**DIRECTIONS**
Copy out the entries word for word, leaving images aside.

Source texts of formatted documents:

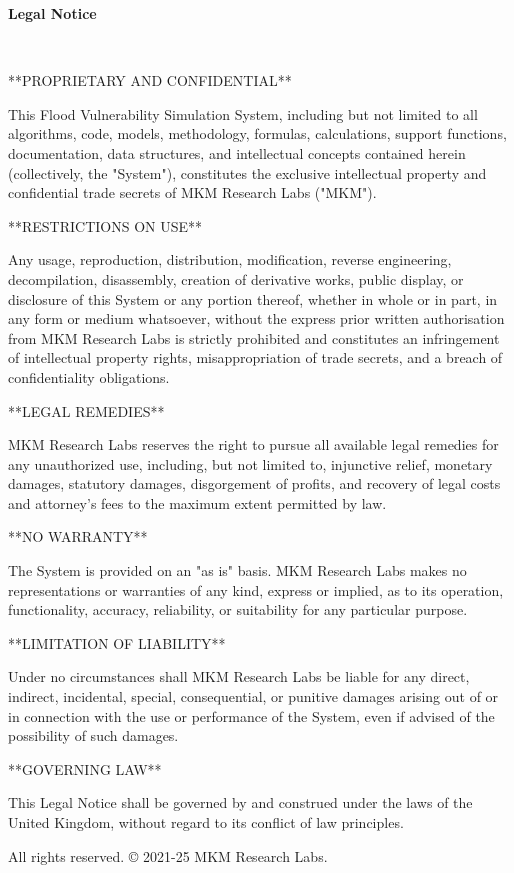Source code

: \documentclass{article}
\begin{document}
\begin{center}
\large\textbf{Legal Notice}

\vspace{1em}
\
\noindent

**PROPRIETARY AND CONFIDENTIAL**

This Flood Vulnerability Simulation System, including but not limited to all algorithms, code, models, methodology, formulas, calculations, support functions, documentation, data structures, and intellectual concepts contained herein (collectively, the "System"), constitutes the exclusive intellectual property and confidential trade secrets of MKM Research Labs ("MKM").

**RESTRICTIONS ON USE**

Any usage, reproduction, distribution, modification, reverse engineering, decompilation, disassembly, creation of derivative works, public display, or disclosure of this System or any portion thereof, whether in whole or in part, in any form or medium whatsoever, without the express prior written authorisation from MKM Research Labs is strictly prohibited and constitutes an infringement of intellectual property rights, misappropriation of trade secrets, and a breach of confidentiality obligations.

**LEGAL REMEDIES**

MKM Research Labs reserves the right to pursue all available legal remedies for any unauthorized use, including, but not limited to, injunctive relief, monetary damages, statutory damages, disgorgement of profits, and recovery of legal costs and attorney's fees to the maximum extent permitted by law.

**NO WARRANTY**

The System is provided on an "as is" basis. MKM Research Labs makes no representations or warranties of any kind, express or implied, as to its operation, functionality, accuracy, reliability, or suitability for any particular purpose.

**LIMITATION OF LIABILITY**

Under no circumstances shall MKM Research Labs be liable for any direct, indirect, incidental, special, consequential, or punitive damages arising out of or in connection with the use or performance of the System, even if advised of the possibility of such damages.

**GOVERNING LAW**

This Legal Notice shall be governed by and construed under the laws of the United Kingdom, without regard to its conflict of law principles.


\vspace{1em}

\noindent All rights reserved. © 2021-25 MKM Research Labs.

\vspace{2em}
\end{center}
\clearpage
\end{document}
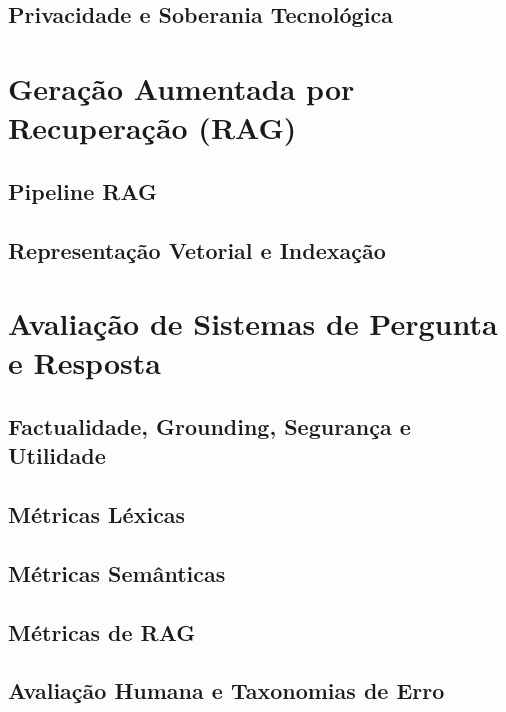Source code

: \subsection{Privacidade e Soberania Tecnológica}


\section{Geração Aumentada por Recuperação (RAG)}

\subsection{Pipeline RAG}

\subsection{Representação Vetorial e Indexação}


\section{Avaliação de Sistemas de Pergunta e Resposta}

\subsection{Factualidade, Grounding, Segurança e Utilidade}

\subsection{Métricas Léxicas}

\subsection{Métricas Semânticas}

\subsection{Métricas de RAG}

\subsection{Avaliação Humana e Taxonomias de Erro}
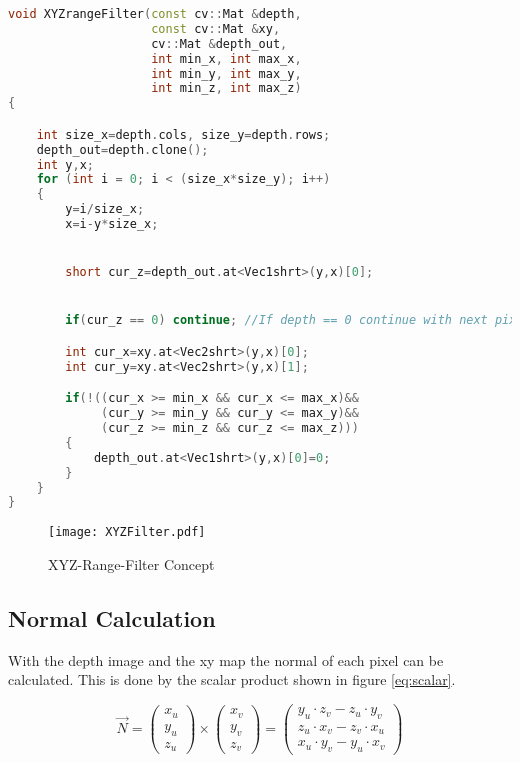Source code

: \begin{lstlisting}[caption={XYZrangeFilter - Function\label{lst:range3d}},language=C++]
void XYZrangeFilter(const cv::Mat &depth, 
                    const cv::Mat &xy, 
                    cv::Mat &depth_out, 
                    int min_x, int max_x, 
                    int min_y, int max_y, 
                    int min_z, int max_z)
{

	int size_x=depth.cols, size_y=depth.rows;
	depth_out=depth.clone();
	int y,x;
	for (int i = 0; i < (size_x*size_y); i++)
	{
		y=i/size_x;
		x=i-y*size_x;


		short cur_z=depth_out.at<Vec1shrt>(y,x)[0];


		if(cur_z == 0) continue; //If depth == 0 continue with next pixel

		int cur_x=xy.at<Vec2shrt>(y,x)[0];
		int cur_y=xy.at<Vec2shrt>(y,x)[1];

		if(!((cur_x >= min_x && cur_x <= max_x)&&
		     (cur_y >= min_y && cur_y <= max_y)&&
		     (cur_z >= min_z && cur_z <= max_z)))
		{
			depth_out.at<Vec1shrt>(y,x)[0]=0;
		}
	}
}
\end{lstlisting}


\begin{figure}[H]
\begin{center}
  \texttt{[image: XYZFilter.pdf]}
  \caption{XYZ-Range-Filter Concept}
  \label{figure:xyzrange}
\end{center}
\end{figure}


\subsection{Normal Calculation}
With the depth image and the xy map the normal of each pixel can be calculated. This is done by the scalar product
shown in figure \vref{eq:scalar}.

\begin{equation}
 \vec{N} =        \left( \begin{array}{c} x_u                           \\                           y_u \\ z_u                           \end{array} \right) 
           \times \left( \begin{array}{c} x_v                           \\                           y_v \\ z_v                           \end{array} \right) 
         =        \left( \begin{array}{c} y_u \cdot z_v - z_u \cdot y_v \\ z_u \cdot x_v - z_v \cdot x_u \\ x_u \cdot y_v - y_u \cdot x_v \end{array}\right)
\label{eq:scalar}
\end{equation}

**REPLY**
Source code

: \documentclass{article}
\begin{document}
\begin{center}
\large\textbf{Legal Notice}

\vspace{1em}
\
\noindent

**PROPRIETARY AND CONFIDENTIAL**

This Flood Vulnerability Simulation System, including but not limited to all algorithms, code, models, methodology, formulas, calculations, support functions, documentation, data structures, and intellectual concepts contained herein (collectively, the "System"), constitutes the exclusive intellectual property and confidential trade secrets of MKM Research Labs ("MKM").

**RESTRICTIONS ON USE**

Any usage, reproduction, distribution, modification, reverse engineering, decompilation, disassembly, creation of derivative works, public display, or disclosure of this System or any portion thereof, whether in whole or in part, in any form or medium whatsoever, without the express prior written authorisation from MKM Research Labs is strictly prohibited and constitutes an infringement of intellectual property rights, misappropriation of trade secrets, and a breach of confidentiality obligations.

**LEGAL REMEDIES**

MKM Research Labs reserves the right to pursue all available legal remedies for any unauthorized use, including, but not limited to, injunctive relief, monetary damages, statutory damages, disgorgement of profits, and recovery of legal costs and attorney's fees to the maximum extent permitted by law.

**NO WARRANTY**

The System is provided on an "as is" basis. MKM Research Labs makes no representations or warranties of any kind, express or implied, as to its operation, functionality, accuracy, reliability, or suitability for any particular purpose.

**LIMITATION OF LIABILITY**

Under no circumstances shall MKM Research Labs be liable for any direct, indirect, incidental, special, consequential, or punitive damages arising out of or in connection with the use or performance of the System, even if advised of the possibility of such damages.

**GOVERNING LAW**

This Legal Notice shall be governed by and construed under the laws of the United Kingdom, without regard to its conflict of law principles.


\vspace{1em}

\noindent All rights reserved. © 2021-25 MKM Research Labs.

\vspace{2em}
\end{center}
\clearpage
\end{document}
Source code

: \subsection{Privacidade e Soberania Tecnológica}


\section{Geração Aumentada por Recuperação (RAG)}

\subsection{Pipeline RAG}

\subsection{Representação Vetorial e Indexação}


\section{Avaliação de Sistemas de Pergunta e Resposta}

\subsection{Factualidade, Grounding, Segurança e Utilidade}

\subsection{Métricas Léxicas}

\subsection{Métricas Semânticas}

\subsection{Métricas de RAG}

\subsection{Avaliação Humana e Taxonomias de Erro}
Source code

: \begin{lstlisting}[caption={XYZrangeFilter - Function\label{lst:range3d}},language=C++]
void XYZrangeFilter(const cv::Mat &depth, 
                    const cv::Mat &xy, 
                    cv::Mat &depth_out, 
                    int min_x, int max_x, 
                    int min_y, int max_y, 
                    int min_z, int max_z)
{

	int size_x=depth.cols, size_y=depth.rows;
	depth_out=depth.clone();
	int y,x;
	for (int i = 0; i < (size_x*size_y); i++)
	{
		y=i/size_x;
		x=i-y*size_x;


		short cur_z=depth_out.at<Vec1shrt>(y,x)[0];


		if(cur_z == 0) continue; //If depth == 0 continue with next pixel

		int cur_x=xy.at<Vec2shrt>(y,x)[0];
		int cur_y=xy.at<Vec2shrt>(y,x)[1];

		if(!((cur_x >= min_x && cur_x <= max_x)&&
		     (cur_y >= min_y && cur_y <= max_y)&&
		     (cur_z >= min_z && cur_z <= max_z)))
		{
			depth_out.at<Vec1shrt>(y,x)[0]=0;
		}
	}
}
\end{lstlisting}


\begin{figure}[H]
\begin{center}
  \texttt{[image: XYZFilter.pdf]}
  \caption{XYZ-Range-Filter Concept}
  \label{figure:xyzrange}
\end{center}
\end{figure}


\subsection{Normal Calculation}
With the depth image and the xy map the normal of each pixel can be calculated. This is done by the scalar product
shown in figure \vref{eq:scalar}.

\begin{equation}
 \vec{N} =        \left( \begin{array}{c} x_u                           \\                           y_u \\ z_u                           \end{array} \right) 
           \times \left( \begin{array}{c} x_v                           \\                           y_v \\ z_v                           \end{array} \right) 
         =        \left( \begin{array}{c} y_u \cdot z_v - z_u \cdot y_v \\ z_u \cdot x_v - z_v \cdot x_u \\ x_u \cdot y_v - y_u \cdot x_v \end{array}\right)
\label{eq:scalar}
\end{equation}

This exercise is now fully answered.